Task prompt —
Show all lines of the listing that contain the word "Node".

*** Block opens ***

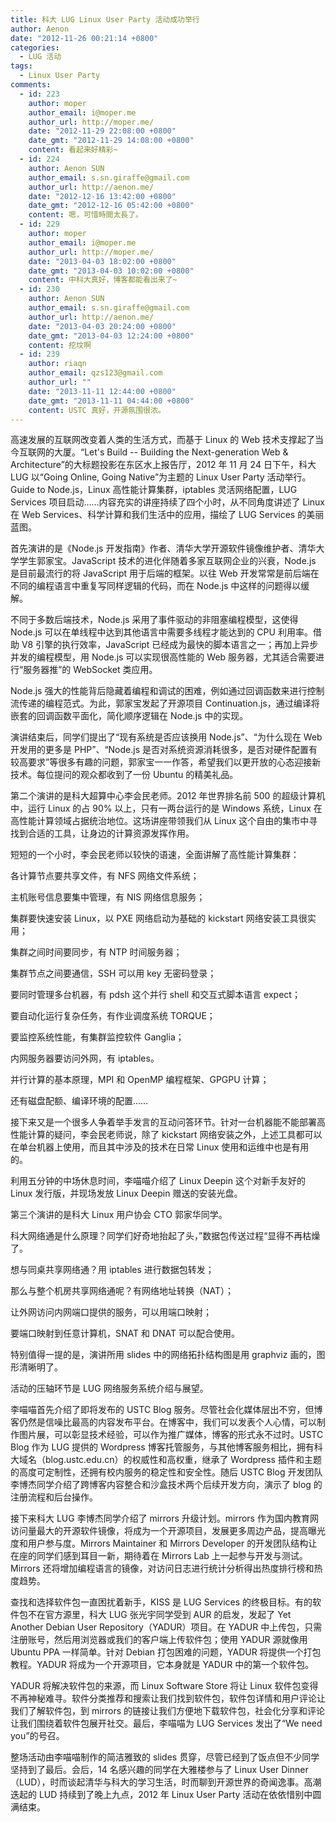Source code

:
 ```yaml
---
title: 科大 LUG Linux User Party 活动成功举行
author: Aenon
date: "2012-11-26 00:21:14 +0800"
categories:
  - LUG 活动
tags:
  - Linux User Party
comments:
  - id: 223
    author: moper
    author_email: i@moper.me
    author_url: http://moper.me/
    date: "2012-11-29 22:08:00 +0800"
    date_gmt: "2012-11-29 14:08:00 +0800"
    content: 看起来好精彩~
  - id: 224
    author: Aenon SUN
    author_email: s.sn.giraffe@gmail.com
    author_url: http://aenon.me/
    date: "2012-12-16 13:42:00 +0800"
    date_gmt: "2012-12-16 05:42:00 +0800"
    content: 嗯，可惜時間太長了。
  - id: 229
    author: moper
    author_email: i@moper.me
    author_url: http://moper.me/
    date: "2013-04-03 18:02:00 +0800"
    date_gmt: "2013-04-03 10:02:00 +0800"
    content: 中科大真好，博客都能看出来了~
  - id: 230
    author: Aenon SUN
    author_email: s.sn.giraffe@gmail.com
    author_url: http://aenon.me/
    date: "2013-04-03 20:24:00 +0800"
    date_gmt: "2013-04-03 12:24:00 +0800"
    content: 挖坟啊
  - id: 239
    author: riaqn
    author_email: qzs123@gmail.com
    author_url: ""
    date: "2013-11-11 12:44:00 +0800"
    date_gmt: "2013-11-11 04:44:00 +0800"
    content: USTC 真好，开源氛围很浓。
---
```


高速发展的互联网改变着人类的生活方式，而基于 Linux 的 Web 技术支撑起了当今互联网的大厦。“Let's Build -- Building the Next-generation Web & Architecture”的大标题投影在东区水上报告厅，2012 年 11 月 24 日下午，科大 LUG 以“Going Online, Going Native”为主题的 Linux User Party 活动举行。Guide to Node.js，Linux 高性能计算集群，iptables 灵活网络配置，LUG Services 项目启动……内容充实的讲座持续了四个小时，从不同角度讲述了 Linux 在 Web Services、科学计算和我们生活中的应用，描绘了 LUG Services 的美丽蓝图。

首先演讲的是《Node.js 开发指南》作者、清华大学开源软件镜像维护者、清华大学学生郭家宝。JavaScript 技术的进化伴随着多家互联网企业的兴衰，Node.js 是目前最流行的将 JavaScript 用于后端的框架。以往 Web 开发常常是前后端在不同的编程语言中重复写同样逻辑的代码，而在 Node.js 中这样的问题得以缓解。

不同于多数后端技术，Node.js 采用了事件驱动的非阻塞编程模型，这使得 Node.js 可以在单线程中达到其他语言中需要多线程才能达到的 CPU 利用率。借助 V8 引擎的执行效率，JavaScript 已经成为最快的脚本语言之一；再加上异步并发的编程模型，用 Node.js 可以实现很高性能的 Web 服务器，尤其适合需要进行“服务器推”的 WebSocket 类应用。

Node.js 强大的性能背后隐藏着编程和调试的困难，例如通过回调函数来进行控制流传递的编程范式。为此，郭家宝发起了开源项目 Continuation.js，通过编译将嵌套的回调函数平面化，简化顺序逻辑在 Node.js 中的实现。

演讲结束后，同学们提出了“现有系统是否应该换用 Node.js”、“为什么现在 Web 开发用的更多是 PHP”、“Node.js 是否对系统资源消耗很多，是否对硬件配置有较高要求”等很多有趣的问题，郭家宝一一作答，希望我们以更开放的心态迎接新技术。每位提问的观众都收到了一份 Ubuntu 的精美礼品。

第二个演讲的是科大超算中心李会民老师。2012 年世界排名前 500 的超级计算机中，运行 Linux 的占 90% 以上，只有一两台运行的是 Windows 系统，Linux 在高性能计算领域占据统治地位。这场讲座带领我们从 Linux 这个自由的集市中寻找到合适的工具，让身边的计算资源发挥作用。

短短的一个小时，李会民老师以较快的语速，全面讲解了高性能计算集群：

各计算节点要共享文件，有 NFS 网络文件系统；

主机账号信息要集中管理，有 NIS 网络信息服务；

集群要快速安装 Linux，以 PXE 网络启动为基础的 kickstart 网络安装工具很实用；

集群之间时间要同步，有 NTP 时间服务器；

集群节点之间要通信，SSH 可以用 key 无密码登录；

要同时管理多台机器，有 pdsh 这个并行 shell 和交互式脚本语言 expect；

要自动化运行复杂任务，有作业调度系统 TORQUE；

要监控系统性能，有集群监控软件 Ganglia；

内网服务器要访问外网，有 iptables。

并行计算的基本原理，MPI 和 OpenMP 编程框架、GPGPU 计算；

还有磁盘配额、编译环境的配置……

接下来又是一个很多人争着举手发言的互动问答环节。针对一台机器能不能部署高性能计算的疑问，李会民老师说，除了 kickstart 网络安装之外，上述工具都可以在单台机器上使用，而且其中涉及的技术在日常 Linux 使用和运维中也是有用的。

利用五分钟的中场休息时间，李喵喵介绍了 Linux Deepin 这个对新手友好的 Linux 发行版，并现场发放 Linux Deepin 赠送的安装光盘。

第三个演讲的是科大 Linux 用户协会 CTO 郭家华同学。

科大网络通是什么原理？同学们好奇地抬起了头，”数据包传送过程“显得不再枯燥了。

想与同桌共享网络通？用 iptables 进行数据包转发；

那么与整个机房共享网络通呢？有网络地址转换（NAT）；

让外网访问内网端口提供的服务，可以用端口映射；

要端口映射到任意计算机，SNAT 和 DNAT 可以配合使用。

特别值得一提的是，演讲所用 slides 中的网络拓扑结构图是用 graphviz 画的，图形清晰明了。

活动的压轴环节是 LUG 网络服务系统介绍与展望。

李喵喵首先介绍了即将发布的 USTC Blog 服务。尽管社会化媒体层出不穷，但博客仍然是信噪比最高的内容发布平台。在博客中，我们可以发表个人心情，可以制作图片展，可以彰显技术经验，可以作为推广媒体，博客的形式永不过时。USTC Blog 作为 LUG 提供的 Wordpress 博客托管服务，与其他博客服务相比，拥有科大域名（blog.ustc.edu.cn）的权威性和高权重，继承了 Wordpress 插件和主题的高度可定制性，还拥有校内服务的稳定性和安全性。随后 USTC Blog 开发团队李博杰同学介绍了跨博客内容整合和沙盒技术两个后续开发方向，演示了 blog 的注册流程和后台操作。

接下来科大 LUG 李博杰同学介绍了 mirrors 升级计划。mirrors 作为国内教育网访问量最大的开源软件镜像，将成为一个开源项目，发展更多周边产品，提高曝光度和用户参与度。Mirrors Maintainer 和 Mirrors Developer 的开发团队结构让在座的同学们感到耳目一新，期待着在 Mirrors Lab 上一起参与开发与测试。Mirrors 还将增加编程语言的镜像，对访问日志进行统计分析得出热度排行榜和热度趋势。

查找和选择软件包一直困扰着新手，KISS 是 LUG Services 的终极目标。有的软件包不在官方源里，科大 LUG 张光宇同学受到 AUR 的启发，发起了 Yet Another Debian User Repository（YADUR）项目。在 YADUR 中上传包，只需注册账号，然后用浏览器或我们的客户端上传软件包；使用 YADUR 源就像用 Ubuntu PPA 一样简单。针对 Debian 打包困难的问题，YADUR 将提供一个打包教程。YADUR 将成为一个开源项目，它本身就是 YADUR 中的第一个软件包。

YADUR 将解决软件包的来源，而 Linux Software Store 将让 Linux 软件包变得不再神秘难寻。软件分类推荐和搜索让我们找到软件包，软件包详情和用户评论让我们了解软件包，到 mirrors 的链接让我们方便地下载软件包，社会化分享和评论让我们围绕着软件包展开社交。最后，李喵喵为 LUG Services 发出了“We need you”的号召。

整场活动由李喵喵制作的简洁雅致的 slides 贯穿，尽管已经到了饭点但不少同学坚持到了最后。会后，14 名感兴趣的同学在大雅楼参与了 Linux User Dinner（LUD），时而谈起清华与科大的学习生活，时而聊到开源世界的奇闻逸事。高潮迭起的 LUD 持续到了晚上九点，2012 年 Linux User Party 活动在依依惜别中圆满结束。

*** Block closes ***

Response below —
高速发展的互联网改变着人类的生活方式，而基于 Linux 的 Web 技术支撑起了当今互联网的大厦。“Let's Build -- Building the Next-generation Web & Architecture”的大标题投影在东区水上报告厅，2012 年 11 月 24 日下午，科大 LUG 以“Going Online, Going Native”为主题的 Linux User Party 活动举行。Guide to Node.js，Linux 高性能计算集群，iptables 灵活网络配置，LUG Services 项目启动……内容充实的讲座持续了四个小时，从不同角度讲述了 Linux 在 Web Services、科学计算和我们生活中的应用，描绘了 LUG Services 的美丽蓝图。
首先演讲的是《Node.js 开发指南》作者、清华大学开源软件镜像维护者、清华大学学生郭家宝。JavaScript 技术的进化伴随着多家互联网企业的兴衰，Node.js 是目前最流行的将 JavaScript 用于后端的框架。以往 Web 开发常常是前后端在不同的编程语言中重复写同样逻辑的代码，而在 Node.js 中这样的问题得以缓解。
不同于多数后端技术，Node.js 采用了事件驱动的非阻塞编程模型，这使得 Node.js 可以在单线程中达到其他语言中需要多线程才能达到的 CPU 利用率。借助 V8 引擎的执行效率，JavaScript 已经成为最快的脚本语言之一；再加上异步并发的编程模型，用 Node.js 可以实现很高性能的 Web 服务器，尤其适合需要进行“服务器推”的 WebSocket 类应用。
Node.js 强大的性能背后隐藏着编程和调试的困难，例如通过回调函数来进行控制流传递的编程范式。为此，郭家宝发起了开源项目 Continuation.js，通过编译将嵌套的回调函数平面化，简化顺序逻辑在 Node.js 中的实现。
演讲结束后，同学们提出了“现有系统是否应该换用 Node.js”、“为什么现在 Web 开发用的更多是 PHP”、“Node.js 是否对系统资源消耗很多，是否对硬件配置有较高要求”等很多有趣的问题，郭家宝一一作答，希望我们以更开放的心态迎接新技术。每位提问的观众都收到了一份 Ubuntu 的精美礼品。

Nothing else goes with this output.